• [Material for the task]

+-------+

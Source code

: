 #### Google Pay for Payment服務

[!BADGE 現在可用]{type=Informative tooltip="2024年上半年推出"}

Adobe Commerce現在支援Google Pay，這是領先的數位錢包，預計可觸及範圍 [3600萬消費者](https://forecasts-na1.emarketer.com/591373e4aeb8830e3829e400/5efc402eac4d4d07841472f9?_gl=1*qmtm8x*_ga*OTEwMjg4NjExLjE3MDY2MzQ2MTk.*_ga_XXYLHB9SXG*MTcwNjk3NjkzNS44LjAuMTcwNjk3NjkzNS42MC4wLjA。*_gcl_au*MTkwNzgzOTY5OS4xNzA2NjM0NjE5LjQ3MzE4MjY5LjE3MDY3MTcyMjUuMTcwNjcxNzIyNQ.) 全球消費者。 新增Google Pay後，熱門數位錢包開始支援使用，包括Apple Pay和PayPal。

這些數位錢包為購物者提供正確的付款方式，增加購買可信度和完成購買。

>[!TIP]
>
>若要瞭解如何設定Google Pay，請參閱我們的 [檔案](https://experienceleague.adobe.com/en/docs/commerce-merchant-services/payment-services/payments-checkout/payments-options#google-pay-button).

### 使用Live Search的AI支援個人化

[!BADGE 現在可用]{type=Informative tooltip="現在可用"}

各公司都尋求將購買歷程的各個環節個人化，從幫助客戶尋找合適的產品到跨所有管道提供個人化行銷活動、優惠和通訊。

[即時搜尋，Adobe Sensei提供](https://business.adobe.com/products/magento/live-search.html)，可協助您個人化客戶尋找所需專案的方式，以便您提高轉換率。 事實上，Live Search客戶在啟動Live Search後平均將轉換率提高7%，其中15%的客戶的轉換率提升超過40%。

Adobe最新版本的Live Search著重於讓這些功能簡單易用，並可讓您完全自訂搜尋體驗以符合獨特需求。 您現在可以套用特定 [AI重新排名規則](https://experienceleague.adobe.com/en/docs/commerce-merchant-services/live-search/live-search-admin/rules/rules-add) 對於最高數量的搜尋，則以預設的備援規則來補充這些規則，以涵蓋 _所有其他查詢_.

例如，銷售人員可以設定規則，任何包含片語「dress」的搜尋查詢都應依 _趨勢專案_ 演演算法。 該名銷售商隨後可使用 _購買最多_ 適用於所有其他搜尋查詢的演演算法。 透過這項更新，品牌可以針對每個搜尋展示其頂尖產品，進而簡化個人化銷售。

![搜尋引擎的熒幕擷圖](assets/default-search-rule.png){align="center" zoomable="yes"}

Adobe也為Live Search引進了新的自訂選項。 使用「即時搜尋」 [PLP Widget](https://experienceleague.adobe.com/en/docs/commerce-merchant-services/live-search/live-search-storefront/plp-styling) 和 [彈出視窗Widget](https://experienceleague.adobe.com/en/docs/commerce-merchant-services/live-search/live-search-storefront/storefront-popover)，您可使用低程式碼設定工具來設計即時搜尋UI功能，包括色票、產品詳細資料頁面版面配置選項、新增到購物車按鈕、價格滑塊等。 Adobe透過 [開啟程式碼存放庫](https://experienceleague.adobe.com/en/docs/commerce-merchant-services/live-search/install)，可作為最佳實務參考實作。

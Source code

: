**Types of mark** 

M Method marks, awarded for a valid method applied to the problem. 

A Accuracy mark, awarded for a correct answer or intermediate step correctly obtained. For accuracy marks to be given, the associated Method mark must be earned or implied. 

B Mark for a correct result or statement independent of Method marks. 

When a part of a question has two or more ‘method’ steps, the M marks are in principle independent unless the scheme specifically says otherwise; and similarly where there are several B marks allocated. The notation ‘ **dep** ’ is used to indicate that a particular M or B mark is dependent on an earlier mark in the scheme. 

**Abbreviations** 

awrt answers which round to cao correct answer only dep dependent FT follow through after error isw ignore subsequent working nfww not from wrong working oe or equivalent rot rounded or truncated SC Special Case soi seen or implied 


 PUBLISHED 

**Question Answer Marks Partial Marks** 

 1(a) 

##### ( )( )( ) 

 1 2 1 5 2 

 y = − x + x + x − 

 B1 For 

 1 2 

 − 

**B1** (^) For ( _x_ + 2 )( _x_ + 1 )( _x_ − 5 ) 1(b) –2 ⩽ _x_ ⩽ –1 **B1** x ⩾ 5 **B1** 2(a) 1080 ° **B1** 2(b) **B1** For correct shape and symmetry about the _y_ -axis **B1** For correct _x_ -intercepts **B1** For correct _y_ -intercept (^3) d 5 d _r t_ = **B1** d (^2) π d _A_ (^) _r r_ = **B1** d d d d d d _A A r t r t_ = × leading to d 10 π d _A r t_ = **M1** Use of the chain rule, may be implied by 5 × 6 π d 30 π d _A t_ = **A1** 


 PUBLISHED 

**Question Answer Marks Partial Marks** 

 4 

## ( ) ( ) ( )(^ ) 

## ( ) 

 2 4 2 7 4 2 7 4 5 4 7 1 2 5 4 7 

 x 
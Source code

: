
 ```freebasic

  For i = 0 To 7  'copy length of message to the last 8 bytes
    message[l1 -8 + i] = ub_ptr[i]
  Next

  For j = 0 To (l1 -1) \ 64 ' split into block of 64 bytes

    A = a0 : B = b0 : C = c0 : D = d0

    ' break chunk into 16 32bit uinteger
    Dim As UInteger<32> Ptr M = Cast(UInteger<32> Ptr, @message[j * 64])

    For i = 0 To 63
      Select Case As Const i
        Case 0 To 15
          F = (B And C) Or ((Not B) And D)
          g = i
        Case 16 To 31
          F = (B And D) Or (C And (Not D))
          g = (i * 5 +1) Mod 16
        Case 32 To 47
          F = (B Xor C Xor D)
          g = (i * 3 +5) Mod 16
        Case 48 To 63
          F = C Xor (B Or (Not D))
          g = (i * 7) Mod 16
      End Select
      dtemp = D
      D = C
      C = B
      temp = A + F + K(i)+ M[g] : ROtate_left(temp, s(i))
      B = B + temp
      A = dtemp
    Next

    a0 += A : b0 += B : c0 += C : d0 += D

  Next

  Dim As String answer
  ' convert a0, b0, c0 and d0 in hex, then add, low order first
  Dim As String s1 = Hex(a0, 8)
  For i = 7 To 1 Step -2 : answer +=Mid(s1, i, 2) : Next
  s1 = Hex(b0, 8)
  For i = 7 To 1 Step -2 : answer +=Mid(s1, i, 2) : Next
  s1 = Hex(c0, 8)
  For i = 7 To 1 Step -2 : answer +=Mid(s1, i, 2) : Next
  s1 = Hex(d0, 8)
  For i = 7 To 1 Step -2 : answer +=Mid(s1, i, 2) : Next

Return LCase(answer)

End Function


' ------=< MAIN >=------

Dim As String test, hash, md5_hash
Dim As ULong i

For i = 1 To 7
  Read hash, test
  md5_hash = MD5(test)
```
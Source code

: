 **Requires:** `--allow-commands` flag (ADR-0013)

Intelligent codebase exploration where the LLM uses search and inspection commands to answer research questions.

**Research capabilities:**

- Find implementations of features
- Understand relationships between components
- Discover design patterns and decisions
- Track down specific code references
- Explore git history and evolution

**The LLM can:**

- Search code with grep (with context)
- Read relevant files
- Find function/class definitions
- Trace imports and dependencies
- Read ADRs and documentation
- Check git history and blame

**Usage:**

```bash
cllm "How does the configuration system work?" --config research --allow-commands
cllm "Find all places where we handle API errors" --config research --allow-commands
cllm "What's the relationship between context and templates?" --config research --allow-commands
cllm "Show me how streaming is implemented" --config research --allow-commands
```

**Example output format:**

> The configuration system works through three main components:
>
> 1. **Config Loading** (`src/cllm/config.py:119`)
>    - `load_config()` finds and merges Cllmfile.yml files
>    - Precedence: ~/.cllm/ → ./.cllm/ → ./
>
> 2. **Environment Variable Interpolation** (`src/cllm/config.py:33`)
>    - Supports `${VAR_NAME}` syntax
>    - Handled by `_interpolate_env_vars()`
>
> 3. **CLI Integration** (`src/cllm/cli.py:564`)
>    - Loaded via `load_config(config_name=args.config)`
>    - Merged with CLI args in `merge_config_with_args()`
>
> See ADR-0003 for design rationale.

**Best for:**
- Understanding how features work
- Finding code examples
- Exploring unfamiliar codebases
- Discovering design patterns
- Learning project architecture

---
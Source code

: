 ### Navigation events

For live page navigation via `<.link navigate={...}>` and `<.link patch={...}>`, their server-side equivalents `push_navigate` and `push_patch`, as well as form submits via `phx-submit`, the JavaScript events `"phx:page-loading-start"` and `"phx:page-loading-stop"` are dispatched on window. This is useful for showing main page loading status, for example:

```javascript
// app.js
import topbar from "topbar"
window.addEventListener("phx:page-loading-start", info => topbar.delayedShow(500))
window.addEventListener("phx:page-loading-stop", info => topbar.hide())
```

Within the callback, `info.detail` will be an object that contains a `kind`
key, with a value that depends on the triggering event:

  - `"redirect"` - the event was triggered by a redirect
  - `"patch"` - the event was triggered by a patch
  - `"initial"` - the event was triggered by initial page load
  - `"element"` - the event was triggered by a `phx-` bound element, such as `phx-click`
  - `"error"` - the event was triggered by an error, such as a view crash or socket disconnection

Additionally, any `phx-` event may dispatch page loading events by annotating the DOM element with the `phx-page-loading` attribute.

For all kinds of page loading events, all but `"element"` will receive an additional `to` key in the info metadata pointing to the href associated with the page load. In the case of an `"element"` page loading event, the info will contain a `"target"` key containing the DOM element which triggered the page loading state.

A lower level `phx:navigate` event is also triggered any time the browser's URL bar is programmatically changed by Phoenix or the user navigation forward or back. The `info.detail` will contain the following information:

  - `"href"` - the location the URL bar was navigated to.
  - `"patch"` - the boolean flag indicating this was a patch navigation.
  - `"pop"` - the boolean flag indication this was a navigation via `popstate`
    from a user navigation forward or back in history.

+-------+

• [Problem details]
All that is wanted is a faithful reproduction of the line above with "各公司都尋求將購買歷程的各個", the line with "Adobe最新版本的Live Search著重於讓這些功能簡單易用，並可讓您完全自訂搜尋體驗以符合獨特需求。 您現在可以套用特定", and every line in between.

• [Answer section]
各公司都尋求將購買歷程的各個環節個人化，從幫助客戶尋找合適的產品到跨所有管道提供個人化行銷活動、優惠和通訊。

[即時搜尋，Adobe Sensei提供](https://business.adobe.com/products/magento/live-search.html)，可協助您個人化客戶尋找所需專案的方式，以便您提高轉換率。 事實上，Live Search客戶在啟動Live Search後平均將轉換率提高7%，其中15%的客戶的轉換率提升超過40%。

Adobe最新版本的Live Search著重於讓這些功能簡單易用，並可讓您完全自訂搜尋體驗以符合獨特需求。 您現在可以套用特定 [AI重新排名規則](https://experienceleague.adobe.com/en/docs/commerce-merchant-services/live-search/live-search-admin/rules/rules-add) 對於最高數量的搜尋，則以預設的備援規則來補充這些規則，以涵蓋 _所有其他查詢_.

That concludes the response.